After Kilpatrick faced backlash online, a fundraiser was launched on the Christian crowdfunding platform GiveSendGo. As of Tuesday, it had raised $140,178.
This is not an outlier or an isolated incident. Perhaps the most disturbing part is the conviction this woman has in believing neighbors shopping at HEB are a threat to her and her country. This “hate virus” is a contagion we must confront with facts, truth, and unity. #txlegepic.twitter.com/Sg30vqknhp
— Rep. Suleman Lalani, M.D. (@DoctorLalani) June 21, 2026
“Dasha’s been fully doxxed, fired, and canceled for daring to speak truth in her own country. She’s now dealing with lost income, threats, and the mob coming for her holistic practice,” the fundraiser page states.

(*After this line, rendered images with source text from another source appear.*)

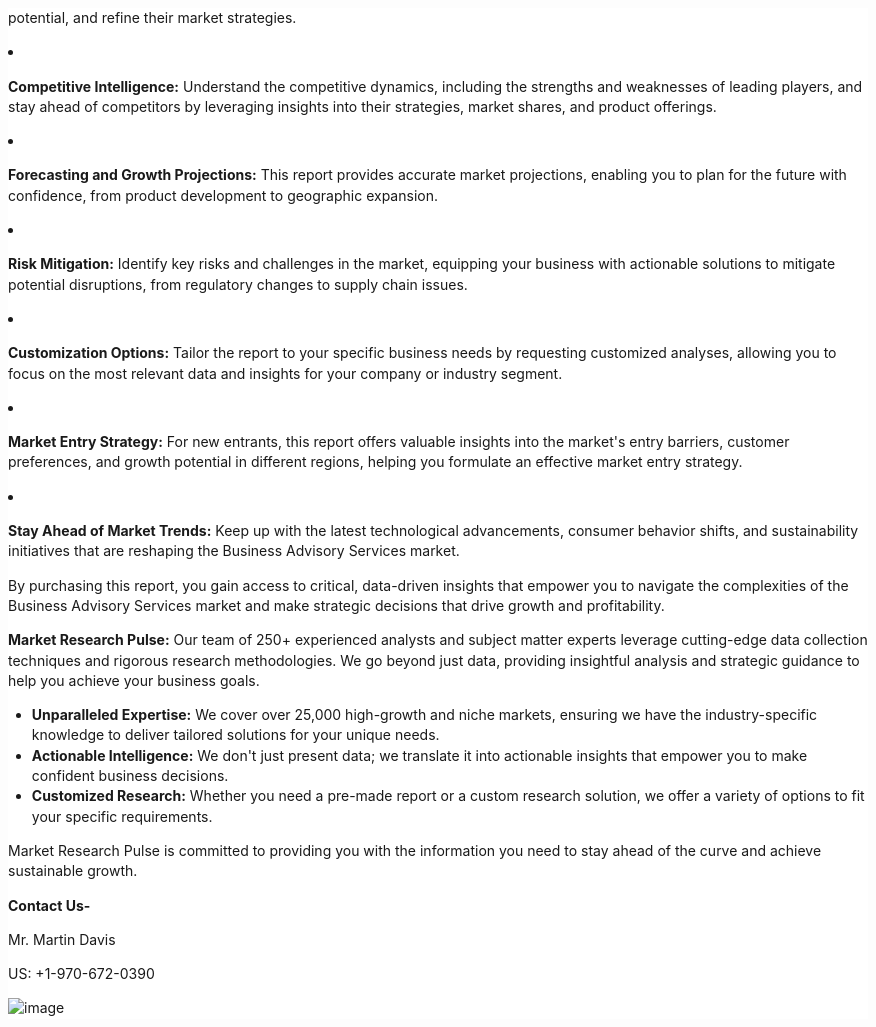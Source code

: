 potential, and refine their market strategies.</p></li><li><p><strong>Competitive Intelligence:</strong> Understand the competitive dynamics, including the strengths and weaknesses of leading players, and stay ahead of competitors by leveraging insights into their strategies, market shares, and product offerings.</p></li><li><p><strong>Forecasting and Growth Projections:</strong> This report provides accurate market projections, enabling you to plan for the future with confidence, from product development to geographic expansion.</p></li><li><p><strong>Risk Mitigation:</strong> Identify key risks and challenges in the market, equipping your business with actionable solutions to mitigate potential disruptions, from regulatory changes to supply chain issues.</p></li><li><p><strong>Customization Options:</strong> Tailor the report to your specific business needs by requesting customized analyses, allowing you to focus on the most relevant data and insights for your company or industry segment.</p></li><li><p><strong>Market Entry Strategy:</strong> For new entrants, this report offers valuable insights into the market's entry barriers, customer preferences, and growth potential in different regions, helping you formulate an effective market entry strategy.</p></li><li><p><strong>Stay Ahead of Market Trends:</strong> Keep up with the latest technological advancements, consumer behavior shifts, and sustainability initiatives that are reshaping the Business Advisory Services market.</p></li></ol><p>By purchasing this report, you gain access to critical, data-driven insights that empower you to navigate the complexities of the Business Advisory Services market and make strategic decisions that drive growth and profitability.</p><p><strong>Market Research Pulse:</strong>&nbsp;Our team of 250+ experienced analysts and subject matter experts leverage cutting-edge data collection techniques and rigorous research methodologies. We go beyond just data, providing insightful analysis and strategic guidance to help you achieve your business goals.</p><ul><li><strong>Unparalleled Expertise:</strong>&nbsp;We cover over 25,000 high-growth and niche markets, ensuring we have the industry-specific knowledge to deliver tailored solutions for your unique needs.</li><li><strong>Actionable Intelligence:</strong>&nbsp;We don't just present data; we translate it into actionable insights that empower you to make confident business decisions.</li><li><strong>Customized Research:</strong>&nbsp;Whether you need a pre-made report or a custom research solution, we offer a variety of options to fit your specific requirements.</li></ul><p>Market Research Pulse is committed to providing you with the information you need to stay ahead of the curve and achieve sustainable growth.</p><p><strong>Contact Us-</strong></p><p>Mr. Martin Davis</p><p>US: +1-970-672-0390</p>
![image](https://github.com/user-attachments/assets/b7dbeb48-d9f9-44b3-9a70-b4c67446e0ff)
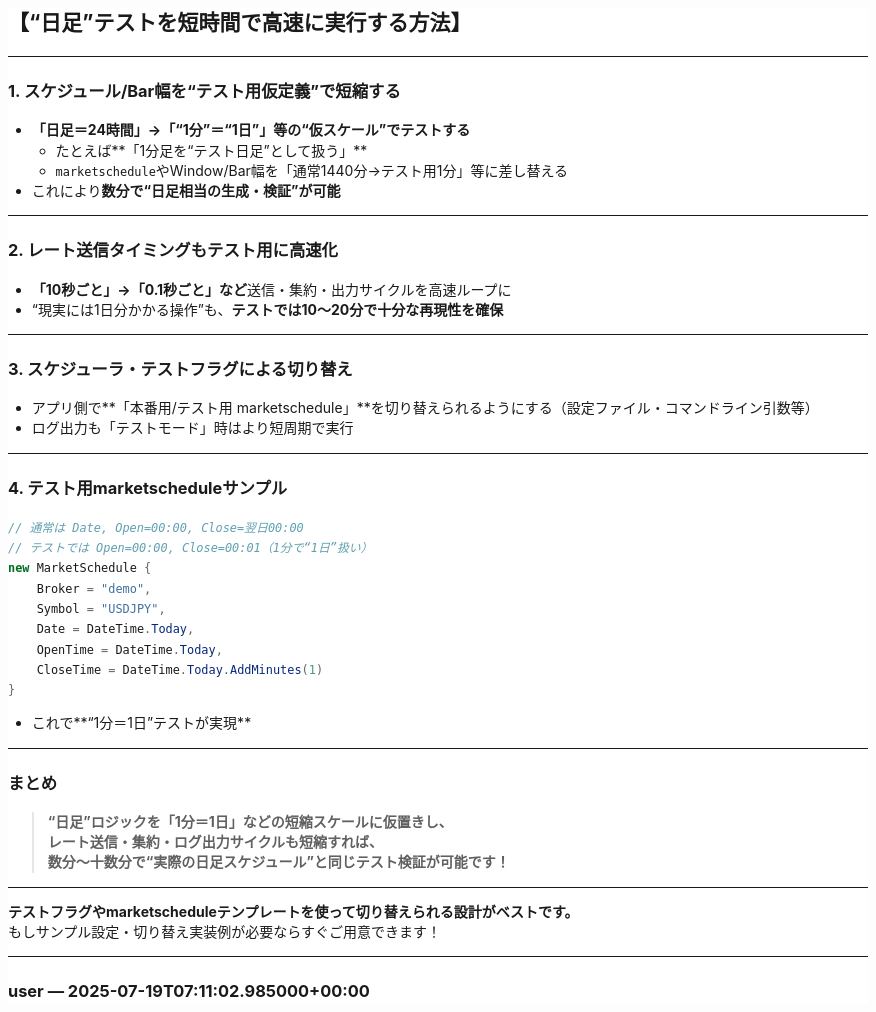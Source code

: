 ## 【“日足”テストを短時間で高速に実行する方法】

---
### **1. スケジュール/Bar幅を“テスト用仮定義”で短縮する**

- **「日足＝24時間」→「“1分”＝“1日”」等の“仮スケール”でテストする**
    - たとえば**「1分足を“テスト日足”として扱う」**
    - `marketschedule`やWindow/Bar幅を「通常1440分→テスト用1分」等に差し替える
- これにより**数分で“日足相当の生成・検証”が可能**

---
### **2. レート送信タイミングもテスト用に高速化**

- **「10秒ごと」→「0.1秒ごと」など**送信・集約・出力サイクルを高速ループに
- “現実には1日分かかる操作”も、**テストでは10～20分で十分な再現性を確保**

---
### **3. スケジューラ・テストフラグによる切り替え**

- アプリ側で**「本番用/テスト用 marketschedule」**を切り替えられるようにする（設定ファイル・コマンドライン引数等）
- ログ出力も「テストモード」時はより短周期で実行

---
### **4. テスト用marketscheduleサンプル**

```csharp
// 通常は Date, Open=00:00, Close=翌日00:00
// テストでは Open=00:00, Close=00:01（1分で“1日”扱い）
new MarketSchedule {
    Broker = "demo",
    Symbol = "USDJPY",
    Date = DateTime.Today,
    OpenTime = DateTime.Today,
    CloseTime = DateTime.Today.AddMinutes(1)
}
```
- これで**“1分＝1日”テストが実現**

---
### **まとめ**

> **“日足”ロジックを「1分＝1日」などの短縮スケールに仮置きし、  
> レート送信・集約・ログ出力サイクルも短縮すれば、  
> 数分～十数分で“実際の日足スケジュール”と同じテスト検証が可能です！**

---

**テストフラグやmarketscheduleテンプレートを使って切り替えられる設計がベストです。**  
もしサンプル設定・切り替え実装例が必要ならすぐご用意できます！

---
### user — 2025-07-19T07:11:02.985000+00:00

Texas State Representative Suleman Lalani described Kilpatrick’s remarks as “disturbing.”
“This ‘hate virus’ is a contagion we must confront with facts, truth, and unity,” he wrote on X.
Inner Light Holistic Healing, a business where Kilpatrick was reportedly listed as an employee, has been flooded with negative reviews.
Others, including Republican Congresswoman Nancy Mace, voiced support for Kilpatrick.
“I stand with Dasha, do you?” Mace wrote on X.
Anti-Muslim incidents in the US have increased in recent years amid debates over immigration, conflicts in the Middle East, and concerns about Islamist terrorism. President Donald Trump, who signed an executive order restricting entry from several Muslim-majority countries during his first term in office, has recently accused Democrats of covering up several high-profile fraud cases in Minnesota involving Somali Americans.
The Council on American-Islamic Relations (CAIR) said it received 8,683 complaints of discrimination and bigotry last year, the highest annual number since the organization began publishing such data in 1996.